*** Dataset Section Begins ***

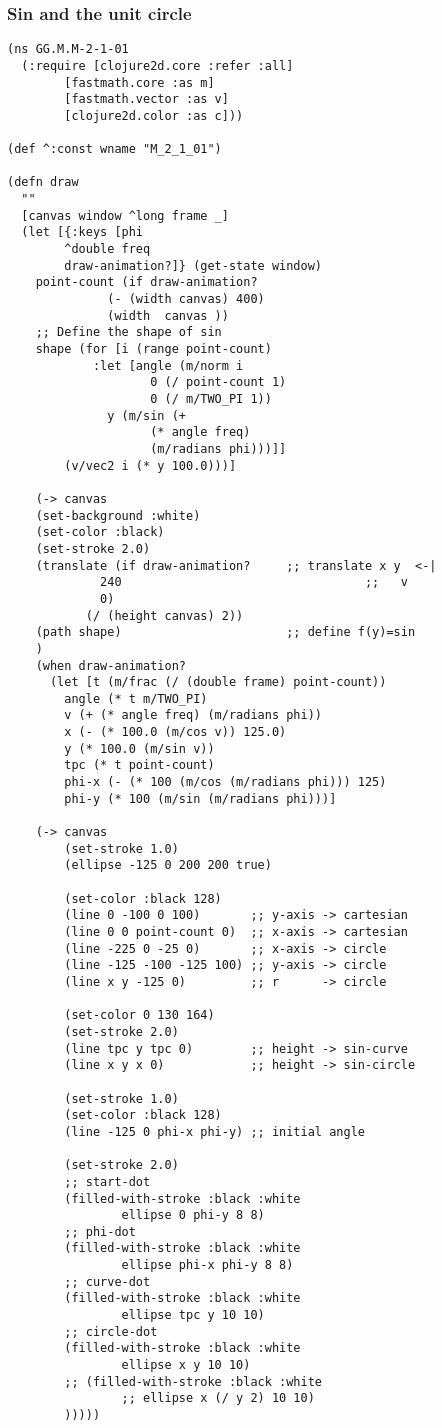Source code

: \documentclass[11pt]{article}
\begin{document}
\subsubsection{Sin and the unit circle}
\label{sec:org0ba7109}
\begin{verbatim}
(ns GG.M.M-2-1-01
  (:require [clojure2d.core :refer :all]
	    [fastmath.core :as m]
	    [fastmath.vector :as v]
	    [clojure2d.color :as c]))

(def ^:const wname "M_2_1_01")

(defn draw
  ""
  [canvas window ^long frame _]
  (let [{:keys [phi
		^double freq
		draw-animation?]} (get-state window)
	point-count (if draw-animation?
		      (- (width canvas) 400)
		      (width  canvas ))
	;; Define the shape of sin
	shape (for [i (range point-count)
		    :let [angle (m/norm i
					0 (/ point-count 1)
					0 (/ m/TWO_PI 1))
			  y (m/sin (+ 
				    (* angle freq)
				    (m/radians phi)))]]
		(v/vec2 i (* y 100.0)))]

    (-> canvas
	(set-background :white)
	(set-color :black)
	(set-stroke 2.0)
	(translate (if draw-animation?     ;; translate x y  <-|
		     240                                  ;;   v
		     0)
		   (/ (height canvas) 2))  
	(path shape)                       ;; define f(y)=sin
	)
    (when draw-animation?
      (let [t (m/frac (/ (double frame) point-count))
	    angle (* t m/TWO_PI)
	    v (+ (* angle freq) (m/radians phi))
	    x (- (* 100.0 (m/cos v)) 125.0)
	    y (* 100.0 (m/sin v))
	    tpc (* t point-count)
	    phi-x (- (* 100 (m/cos (m/radians phi))) 125)
	    phi-y (* 100 (m/sin (m/radians phi)))]

	(-> canvas
	    (set-stroke 1.0)
	    (ellipse -125 0 200 200 true)

	    (set-color :black 128)
	    (line 0 -100 0 100)       ;; y-axis -> cartesian
	    (line 0 0 point-count 0)  ;; x-axis -> cartesian
	    (line -225 0 -25 0)       ;; x-axis -> circle 
	    (line -125 -100 -125 100) ;; y-axis -> circle
	    (line x y -125 0)         ;; r      -> circle

	    (set-color 0 130 164)
	    (set-stroke 2.0)
	    (line tpc y tpc 0)        ;; height -> sin-curve
	    (line x y x 0)            ;; height -> sin-circle

	    (set-stroke 1.0)
	    (set-color :black 128)
	    (line -125 0 phi-x phi-y) ;; initial angle

	    (set-stroke 2.0)
	    ;; start-dot
	    (filled-with-stroke :black :white
				ellipse 0 phi-y 8 8)
	    ;; phi-dot
	    (filled-with-stroke :black :white
				ellipse phi-x phi-y 8 8)
	    ;; curve-dot 
	    (filled-with-stroke :black :white
				ellipse tpc y 10 10)
	    ;; circle-dot
	    (filled-with-stroke :black :white
				ellipse x y 10 10)
	    ;; (filled-with-stroke :black :white
				;; ellipse x (/ y 2) 10 10)
	    )))))



\end{verbatim}
\end{document}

*** Dataset Section Ends ***

Work order:
Your answer should be one number: how many lines above include the word "axis".

Answer space:
4